(Stored data)
+++

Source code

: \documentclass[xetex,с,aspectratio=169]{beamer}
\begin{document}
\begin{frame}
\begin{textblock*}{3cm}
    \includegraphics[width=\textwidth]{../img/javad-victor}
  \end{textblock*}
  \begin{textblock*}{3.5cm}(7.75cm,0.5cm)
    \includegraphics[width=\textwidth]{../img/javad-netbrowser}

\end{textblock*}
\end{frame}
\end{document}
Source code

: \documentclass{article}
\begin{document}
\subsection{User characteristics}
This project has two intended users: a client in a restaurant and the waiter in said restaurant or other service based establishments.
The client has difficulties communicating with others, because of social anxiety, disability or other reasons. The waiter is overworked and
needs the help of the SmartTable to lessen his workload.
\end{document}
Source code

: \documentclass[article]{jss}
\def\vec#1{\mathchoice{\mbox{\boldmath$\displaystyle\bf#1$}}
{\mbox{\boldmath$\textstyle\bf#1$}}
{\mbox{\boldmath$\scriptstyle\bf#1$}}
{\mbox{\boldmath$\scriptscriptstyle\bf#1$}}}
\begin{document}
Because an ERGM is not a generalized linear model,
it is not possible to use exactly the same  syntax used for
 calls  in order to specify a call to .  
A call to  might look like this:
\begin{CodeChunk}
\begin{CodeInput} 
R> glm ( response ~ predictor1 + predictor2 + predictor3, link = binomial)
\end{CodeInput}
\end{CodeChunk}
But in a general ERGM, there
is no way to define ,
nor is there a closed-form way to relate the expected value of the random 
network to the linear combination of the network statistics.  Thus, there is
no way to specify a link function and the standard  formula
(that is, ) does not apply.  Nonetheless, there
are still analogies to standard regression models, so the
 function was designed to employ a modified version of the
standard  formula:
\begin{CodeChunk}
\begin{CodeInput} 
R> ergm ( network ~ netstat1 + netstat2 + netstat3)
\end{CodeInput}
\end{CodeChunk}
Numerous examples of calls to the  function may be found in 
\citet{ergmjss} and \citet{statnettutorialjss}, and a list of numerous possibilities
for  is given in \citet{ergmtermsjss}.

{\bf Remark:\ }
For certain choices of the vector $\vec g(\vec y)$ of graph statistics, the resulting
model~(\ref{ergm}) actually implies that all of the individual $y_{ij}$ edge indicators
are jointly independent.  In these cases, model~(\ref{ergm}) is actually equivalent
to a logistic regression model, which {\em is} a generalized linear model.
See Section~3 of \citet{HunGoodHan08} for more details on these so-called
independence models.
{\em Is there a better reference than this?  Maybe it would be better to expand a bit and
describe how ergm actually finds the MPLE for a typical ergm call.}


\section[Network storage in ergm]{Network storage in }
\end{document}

+++

- EXERCISE REQUIREMENTS -
Only lines that contain the string "generalized" count; pick each one out of the records and copy it.

- ANSWER -
Because an ERGM is not a generalized linear model,
to a logistic regression model, which {\em is} a generalized linear model.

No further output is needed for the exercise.